The Quantitative Sciences Division is the hub for quantitative research in the Department of Oncology at the Sidney Kimmel Comprehensive Cancer Center (SKCCC). The digital age of clinical trials, patient data, high-throughput molecular and imaging technologies, and health information systems is ushering in a new age of cancer science. Division members work together with clinical investigators to transform the many pieces of data into actionable knowledge. Quantitative science methodologies are indispensable for advancing the understanding of cancer etiology, prevention, and therapeutic intervention.
Division members apply state of the art methodologies and, when appropriate, invent new methodologies to advance data-driven, team-science. The Division is committed to the highest standard of scientific practice and ethics, supporting principled design of clinical trials and experiments, rigorous execution, transparent reporting, reproducible research, and software development.

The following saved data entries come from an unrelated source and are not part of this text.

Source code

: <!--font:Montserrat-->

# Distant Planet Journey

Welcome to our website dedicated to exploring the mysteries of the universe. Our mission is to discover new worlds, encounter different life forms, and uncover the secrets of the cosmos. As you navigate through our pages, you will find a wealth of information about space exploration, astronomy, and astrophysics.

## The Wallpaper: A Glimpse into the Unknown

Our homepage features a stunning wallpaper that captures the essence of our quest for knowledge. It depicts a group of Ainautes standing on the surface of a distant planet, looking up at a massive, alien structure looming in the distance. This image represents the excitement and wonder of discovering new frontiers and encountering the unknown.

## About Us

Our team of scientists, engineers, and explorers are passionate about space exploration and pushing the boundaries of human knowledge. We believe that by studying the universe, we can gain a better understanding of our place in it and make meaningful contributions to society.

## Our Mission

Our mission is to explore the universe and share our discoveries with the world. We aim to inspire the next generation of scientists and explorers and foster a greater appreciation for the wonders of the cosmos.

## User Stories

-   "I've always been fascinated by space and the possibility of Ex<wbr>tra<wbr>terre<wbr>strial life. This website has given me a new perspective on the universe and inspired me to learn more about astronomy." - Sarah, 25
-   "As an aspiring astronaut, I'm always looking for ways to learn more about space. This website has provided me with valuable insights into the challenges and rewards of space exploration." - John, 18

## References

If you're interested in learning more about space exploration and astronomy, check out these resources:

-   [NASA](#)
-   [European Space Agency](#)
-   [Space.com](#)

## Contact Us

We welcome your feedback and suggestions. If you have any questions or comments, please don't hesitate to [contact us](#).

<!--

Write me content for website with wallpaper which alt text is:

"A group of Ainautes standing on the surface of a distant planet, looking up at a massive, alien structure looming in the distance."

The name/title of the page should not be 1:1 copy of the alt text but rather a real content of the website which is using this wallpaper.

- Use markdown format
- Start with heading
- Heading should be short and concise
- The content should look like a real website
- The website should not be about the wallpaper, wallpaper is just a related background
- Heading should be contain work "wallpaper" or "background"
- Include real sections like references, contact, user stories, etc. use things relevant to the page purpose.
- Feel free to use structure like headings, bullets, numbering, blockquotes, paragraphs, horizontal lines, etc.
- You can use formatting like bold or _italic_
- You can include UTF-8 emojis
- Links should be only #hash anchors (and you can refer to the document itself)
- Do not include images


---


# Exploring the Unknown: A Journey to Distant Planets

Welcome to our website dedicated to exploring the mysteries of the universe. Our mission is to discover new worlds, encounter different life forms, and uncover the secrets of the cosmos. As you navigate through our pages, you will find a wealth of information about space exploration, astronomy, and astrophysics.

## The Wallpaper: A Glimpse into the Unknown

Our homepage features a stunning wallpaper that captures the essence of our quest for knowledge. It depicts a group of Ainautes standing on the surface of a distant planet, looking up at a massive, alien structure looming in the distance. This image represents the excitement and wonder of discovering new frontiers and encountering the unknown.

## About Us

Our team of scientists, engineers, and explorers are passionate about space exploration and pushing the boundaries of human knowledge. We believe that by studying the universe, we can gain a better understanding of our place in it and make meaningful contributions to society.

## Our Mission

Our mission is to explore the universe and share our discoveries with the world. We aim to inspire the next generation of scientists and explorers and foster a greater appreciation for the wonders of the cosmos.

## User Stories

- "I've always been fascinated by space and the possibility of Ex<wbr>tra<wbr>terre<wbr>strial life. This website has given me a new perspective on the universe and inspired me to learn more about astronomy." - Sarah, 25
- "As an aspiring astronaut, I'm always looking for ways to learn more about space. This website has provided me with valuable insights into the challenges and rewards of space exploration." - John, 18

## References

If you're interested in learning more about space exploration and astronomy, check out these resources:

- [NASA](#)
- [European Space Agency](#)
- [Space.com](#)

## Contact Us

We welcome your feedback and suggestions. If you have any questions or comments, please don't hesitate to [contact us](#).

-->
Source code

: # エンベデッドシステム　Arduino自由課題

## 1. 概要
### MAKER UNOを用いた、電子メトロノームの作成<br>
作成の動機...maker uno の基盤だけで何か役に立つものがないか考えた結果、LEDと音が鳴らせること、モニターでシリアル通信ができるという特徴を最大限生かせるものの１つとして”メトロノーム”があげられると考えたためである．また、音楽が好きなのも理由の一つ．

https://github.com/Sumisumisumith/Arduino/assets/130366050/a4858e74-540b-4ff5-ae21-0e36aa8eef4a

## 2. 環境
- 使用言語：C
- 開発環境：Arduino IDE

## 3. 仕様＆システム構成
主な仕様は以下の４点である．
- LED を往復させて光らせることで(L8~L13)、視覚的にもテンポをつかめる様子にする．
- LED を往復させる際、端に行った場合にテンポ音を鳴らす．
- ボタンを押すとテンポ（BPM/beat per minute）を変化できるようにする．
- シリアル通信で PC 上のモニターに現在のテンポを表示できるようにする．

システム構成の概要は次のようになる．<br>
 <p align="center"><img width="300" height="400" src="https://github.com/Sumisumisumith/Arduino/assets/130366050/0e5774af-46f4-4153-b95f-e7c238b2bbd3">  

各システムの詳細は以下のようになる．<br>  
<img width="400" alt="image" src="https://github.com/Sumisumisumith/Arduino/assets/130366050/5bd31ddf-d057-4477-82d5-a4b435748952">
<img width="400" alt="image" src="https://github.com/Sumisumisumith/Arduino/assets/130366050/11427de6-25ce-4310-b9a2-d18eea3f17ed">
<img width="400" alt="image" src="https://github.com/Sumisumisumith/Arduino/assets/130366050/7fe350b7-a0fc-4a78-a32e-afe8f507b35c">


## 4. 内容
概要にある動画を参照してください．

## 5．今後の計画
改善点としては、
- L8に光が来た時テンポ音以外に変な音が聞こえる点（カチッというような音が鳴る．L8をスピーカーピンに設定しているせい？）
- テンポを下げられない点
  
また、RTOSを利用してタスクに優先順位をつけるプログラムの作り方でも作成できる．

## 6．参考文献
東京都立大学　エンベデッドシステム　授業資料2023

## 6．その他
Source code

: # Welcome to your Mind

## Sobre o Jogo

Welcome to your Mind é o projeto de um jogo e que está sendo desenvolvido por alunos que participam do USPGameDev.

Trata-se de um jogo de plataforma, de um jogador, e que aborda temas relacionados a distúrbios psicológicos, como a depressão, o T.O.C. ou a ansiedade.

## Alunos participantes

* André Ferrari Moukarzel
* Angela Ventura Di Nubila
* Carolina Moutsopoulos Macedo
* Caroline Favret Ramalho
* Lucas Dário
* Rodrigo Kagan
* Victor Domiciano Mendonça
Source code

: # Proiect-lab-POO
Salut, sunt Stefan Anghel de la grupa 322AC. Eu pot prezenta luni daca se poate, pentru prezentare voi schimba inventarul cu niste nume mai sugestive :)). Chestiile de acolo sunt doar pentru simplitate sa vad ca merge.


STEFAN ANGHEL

Dissemination of quantitative science resources throughout the SKCCC are supported through the three shared resources housed in the Division: Biostatistics, The Experimental and Computational Genomics Core (ECGC), and Research Information Technology Systems (RITS). Collaboration amongst members of the Division and other quantitative scientists from Departments across Johns Hopkins University Schools enables the rapid embedding of cutting edge methodological advances into cancer research. Collaborations with University-wide initiatives such as Precision Medicine, Artificial Intelligence, and Convergence Science promote dissemination for quantitative biomedical research. The Division also coordinates various educational activities to empower the next generation of cancer biologists and clinical investigators in quantitative science methodologies and study design. Through these efforts, the Quantitative Sciences Division leads state of the art computing for cancer research and pioneers computational pipelines applicable to biomedical research at large.